Similarly, other investors look to your portfolio as a quality signal of referrals you make. If you angel invest in a lot of bad companies early, VCs will be less likely to react quickly to companies you refer for series A or B. Effectively, people will view your past taste as a guide to your future referrals.
This means you should not treat scout money as free money. Rather you should view it as a way to generate returns for yourself and for the fund that is backing you. You should also view it as the track record you are laying down that create optionality for you to some day join a venture fund or start your own fund.
2. You are a fiduciary of someone else's money.

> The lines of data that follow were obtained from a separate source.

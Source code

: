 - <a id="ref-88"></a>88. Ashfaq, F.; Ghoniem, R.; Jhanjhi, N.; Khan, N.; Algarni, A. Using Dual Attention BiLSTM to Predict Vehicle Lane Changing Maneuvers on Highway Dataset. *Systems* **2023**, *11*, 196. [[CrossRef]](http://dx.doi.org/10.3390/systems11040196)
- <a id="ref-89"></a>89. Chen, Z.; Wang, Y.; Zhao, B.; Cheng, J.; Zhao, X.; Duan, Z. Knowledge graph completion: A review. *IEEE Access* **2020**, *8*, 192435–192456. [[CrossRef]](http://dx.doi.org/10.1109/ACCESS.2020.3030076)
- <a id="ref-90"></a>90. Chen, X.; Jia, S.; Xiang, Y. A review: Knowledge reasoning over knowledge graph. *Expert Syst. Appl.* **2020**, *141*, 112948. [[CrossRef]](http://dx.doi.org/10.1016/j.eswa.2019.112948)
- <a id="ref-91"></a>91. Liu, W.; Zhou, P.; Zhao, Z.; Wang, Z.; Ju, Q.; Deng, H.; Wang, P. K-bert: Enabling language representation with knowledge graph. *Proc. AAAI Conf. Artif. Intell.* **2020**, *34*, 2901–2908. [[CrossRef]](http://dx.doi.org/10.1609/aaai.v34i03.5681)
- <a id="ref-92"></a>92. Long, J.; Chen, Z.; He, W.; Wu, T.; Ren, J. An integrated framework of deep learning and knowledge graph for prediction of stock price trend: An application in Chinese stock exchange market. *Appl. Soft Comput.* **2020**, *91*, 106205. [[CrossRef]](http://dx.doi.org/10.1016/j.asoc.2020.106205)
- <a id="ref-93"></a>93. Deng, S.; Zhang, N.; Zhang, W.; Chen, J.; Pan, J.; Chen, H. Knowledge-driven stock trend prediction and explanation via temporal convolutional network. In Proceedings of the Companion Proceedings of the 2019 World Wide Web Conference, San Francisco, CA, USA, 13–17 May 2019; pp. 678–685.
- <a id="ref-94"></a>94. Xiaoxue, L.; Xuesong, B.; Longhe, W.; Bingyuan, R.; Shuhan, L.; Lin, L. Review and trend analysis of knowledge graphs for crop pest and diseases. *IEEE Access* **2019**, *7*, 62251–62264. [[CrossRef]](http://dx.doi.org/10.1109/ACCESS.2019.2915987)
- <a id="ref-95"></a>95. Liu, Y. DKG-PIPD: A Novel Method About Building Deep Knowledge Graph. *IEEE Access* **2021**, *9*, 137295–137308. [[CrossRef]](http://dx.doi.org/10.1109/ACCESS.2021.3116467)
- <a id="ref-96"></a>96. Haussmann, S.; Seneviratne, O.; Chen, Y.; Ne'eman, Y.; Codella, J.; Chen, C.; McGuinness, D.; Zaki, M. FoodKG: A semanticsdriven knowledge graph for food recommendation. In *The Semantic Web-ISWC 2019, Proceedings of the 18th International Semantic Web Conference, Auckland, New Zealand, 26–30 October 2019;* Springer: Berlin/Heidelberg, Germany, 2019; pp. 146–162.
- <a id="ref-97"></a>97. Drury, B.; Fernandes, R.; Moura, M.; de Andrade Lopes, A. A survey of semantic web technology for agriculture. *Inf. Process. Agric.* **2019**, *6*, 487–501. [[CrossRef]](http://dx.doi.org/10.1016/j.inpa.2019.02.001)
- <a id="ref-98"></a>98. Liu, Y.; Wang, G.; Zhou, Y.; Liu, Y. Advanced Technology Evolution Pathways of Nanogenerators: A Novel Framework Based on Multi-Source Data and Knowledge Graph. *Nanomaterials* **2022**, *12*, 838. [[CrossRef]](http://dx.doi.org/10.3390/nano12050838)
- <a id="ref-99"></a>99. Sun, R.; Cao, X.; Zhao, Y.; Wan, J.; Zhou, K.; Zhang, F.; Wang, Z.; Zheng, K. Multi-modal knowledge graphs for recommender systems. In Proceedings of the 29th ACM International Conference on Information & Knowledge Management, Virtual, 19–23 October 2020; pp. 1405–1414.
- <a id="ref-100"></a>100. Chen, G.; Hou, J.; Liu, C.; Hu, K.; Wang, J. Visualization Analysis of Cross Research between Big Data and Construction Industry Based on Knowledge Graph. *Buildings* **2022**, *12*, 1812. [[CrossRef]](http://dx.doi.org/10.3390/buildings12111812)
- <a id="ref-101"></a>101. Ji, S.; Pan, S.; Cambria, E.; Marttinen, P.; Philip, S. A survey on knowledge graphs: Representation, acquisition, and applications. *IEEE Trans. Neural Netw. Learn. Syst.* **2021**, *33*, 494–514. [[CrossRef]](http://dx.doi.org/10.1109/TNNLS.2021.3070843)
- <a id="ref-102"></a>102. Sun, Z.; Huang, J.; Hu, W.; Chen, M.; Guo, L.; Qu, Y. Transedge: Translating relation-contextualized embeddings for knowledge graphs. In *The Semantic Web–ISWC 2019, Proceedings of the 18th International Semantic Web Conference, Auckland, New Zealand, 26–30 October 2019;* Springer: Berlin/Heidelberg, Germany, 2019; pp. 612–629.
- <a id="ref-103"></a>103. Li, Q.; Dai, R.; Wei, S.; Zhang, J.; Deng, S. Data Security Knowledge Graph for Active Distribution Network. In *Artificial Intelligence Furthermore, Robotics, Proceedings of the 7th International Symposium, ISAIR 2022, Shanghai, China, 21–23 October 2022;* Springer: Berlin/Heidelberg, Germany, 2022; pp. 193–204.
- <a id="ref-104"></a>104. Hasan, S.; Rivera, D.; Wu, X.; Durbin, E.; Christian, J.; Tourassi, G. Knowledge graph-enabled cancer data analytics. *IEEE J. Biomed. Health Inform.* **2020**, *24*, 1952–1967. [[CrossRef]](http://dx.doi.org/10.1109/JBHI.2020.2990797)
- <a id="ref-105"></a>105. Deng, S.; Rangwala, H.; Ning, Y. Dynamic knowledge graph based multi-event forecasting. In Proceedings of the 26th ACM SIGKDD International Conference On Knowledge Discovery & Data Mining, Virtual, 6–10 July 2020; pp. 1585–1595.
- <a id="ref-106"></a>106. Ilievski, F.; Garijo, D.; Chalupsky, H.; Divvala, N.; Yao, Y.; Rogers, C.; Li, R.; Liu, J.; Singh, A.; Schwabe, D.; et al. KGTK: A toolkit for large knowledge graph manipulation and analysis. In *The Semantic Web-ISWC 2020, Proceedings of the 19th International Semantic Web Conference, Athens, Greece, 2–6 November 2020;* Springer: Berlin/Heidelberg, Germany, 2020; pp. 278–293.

If someone gives you money to invest, the goal is to make them money. The venture capital funds themselves raise their money from large institutional endowments, family offices, and other sources. For example, the dollars you are investing may ultimately belong to a teacher's pension fund, or an anti-cancer philanthropy. Your goal should be to make these institutions money to keep them funded.
Some scout programs are nuanced in that venture funds are using scout programs to build information access and network. However, if you make people money they tend to like you more than if you don't. If you want to eventually work at a venture fund, the VC partners will look at your scout track record.
Thanks to Naval Ravikant, Garry Tan and Suhail Doshi for feedback on this post.
NOTES
[1] In general I have found founder to founder coaching to be dramatically better than most self styled executive coaches. A few are actually good, but I would make sure to define what you plan to get out of the hiring of one.
[2] Most founders I know eventually end up with a tight circle of other founders they are quite close to and speak to each other very regularly (in some cases more or less daily or weekly). So informal founder to founder networks are quite strong and can provide the network and information access without the investment. That said, some founders have made more money from a friends startup as an advisor or investor than from their own.
[3] I do not know anyone who collects trains, so it is a hypothetical.